Definition
A single-pilot risk management checklist that organizes flight risk into five review areas: the Plan (route, weather, fuel, NOTAMs, publications, timing), the Plane (mechanical condition, fuel state, equipment, databases), the Pilot (fitness to fly, often assessed using IMSAFE), the Passengers (their experience, comfort, expectations, and any pressure they create), and the Programming (avionics, autopilot, GPS, and other automation the pilot must manage in flight). The pilot reviews all five at key decision points -- preflight, pretakeoff, hourly cruise check, predescent, and before approach and landing -- to catch changes before they compound into a hazardous situation.
Plain English
A five-part check a pilot runs through at set points during a flight to make sure nothing has changed in a way that adds risk. The five parts are the trip plan, the aircraft, the pilot, anyone on board, and the cockpit equipment that needs to be set up and managed.
Context Anchor
Used in single-pilot risk management, especially during preflight planning and at key points in flight when the pilot needs to reassess risk.
Why Pilots Care
Ensures no critical factor is overlooked, reducing the risk of accidents caused by poor decision-making or resource mismanagement.
Grounding Statement
The 5P check is a quick way to ask, “Has anything important changed that should change my decision?”
Intuition Check
Do not read these as just five ordinary nouns.
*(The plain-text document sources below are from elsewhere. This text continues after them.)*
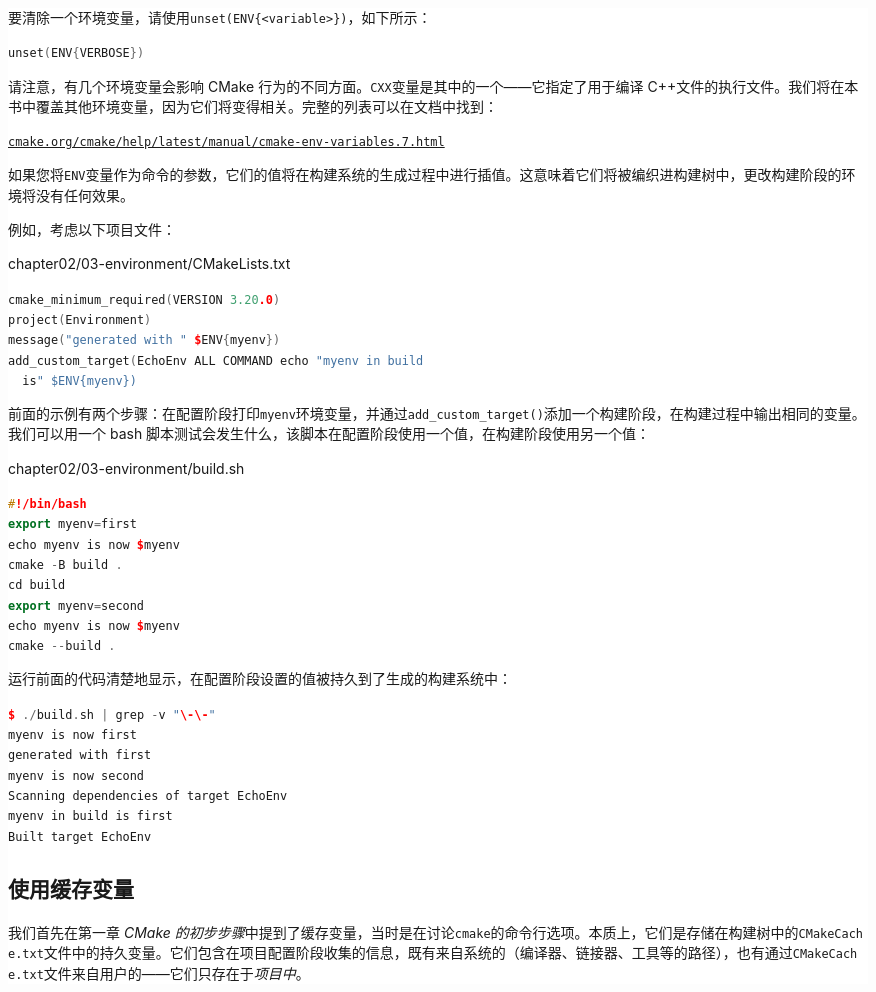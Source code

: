 要清除一个环境变量，请使用`unset(ENV{<variable>})`，如下所示：

```cpp
unset(ENV{VERBOSE})
```

请注意，有几个环境变量会影响 CMake 行为的不同方面。`CXX`变量是其中的一个——它指定了用于编译 C++文件的执行文件。我们将在本书中覆盖其他环境变量，因为它们将变得相关。完整的列表可以在文档中找到：

[`cmake.org/cmake/help/latest/manual/cmake-env-variables.7.html`](https://cmake.org/cmake/help/latest/manual/cmake-env-variables.7.html)

如果您将`ENV`变量作为命令的参数，它们的值将在构建系统的生成过程中进行插值。这意味着它们将被编织进构建树中，更改构建阶段的环境将没有任何效果。

例如，考虑以下项目文件：

chapter02/03-environment/CMakeLists.txt

```cpp
cmake_minimum_required(VERSION 3.20.0)
project(Environment)
message("generated with " $ENV{myenv})
add_custom_target(EchoEnv ALL COMMAND echo "myenv in build
  is" $ENV{myenv})
```

前面的示例有两个步骤：在配置阶段打印`myenv`环境变量，并通过`add_custom_target()`添加一个构建阶段，在构建过程中输出相同的变量。我们可以用一个 bash 脚本测试会发生什么，该脚本在配置阶段使用一个值，在构建阶段使用另一个值：

chapter02/03-environment/build.sh

```cpp
#!/bin/bash
export myenv=first
echo myenv is now $myenv
cmake -B build .
cd build
export myenv=second
echo myenv is now $myenv
cmake --build .
```

运行前面的代码清楚地显示，在配置阶段设置的值被持久到了生成的构建系统中：

```cpp
$ ./build.sh | grep -v "\-\-"
myenv is now first
generated with first
myenv is now second
Scanning dependencies of target EchoEnv
myenv in build is first
Built target EchoEnv
```

## 使用缓存变量

我们首先在第一章 *CMake 的初步步骤*中提到了缓存变量，当时是在讨论`cmake`的命令行选项。本质上，它们是存储在构建树中的`CMakeCache.txt`文件中的持久变量。它们包含在项目配置阶段收集的信息，既有来自系统的（编译器、链接器、工具等的路径），也有通过`CMakeCache.txt`文件来自用户的——它们只存在于*项目中*。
In this context, each word names a specific area of flight risk that the pilot must actively review.
Example Sentence 1
Before starting the descent, she ran the 5Ps and realized the Programming needed updating because ATC had assigned a different approach than the one already loaded.
Example Sentence 2
Mid-flight, unexpected weather prompted another 5P review to adjust the Plan and check the Pilot's fatigue.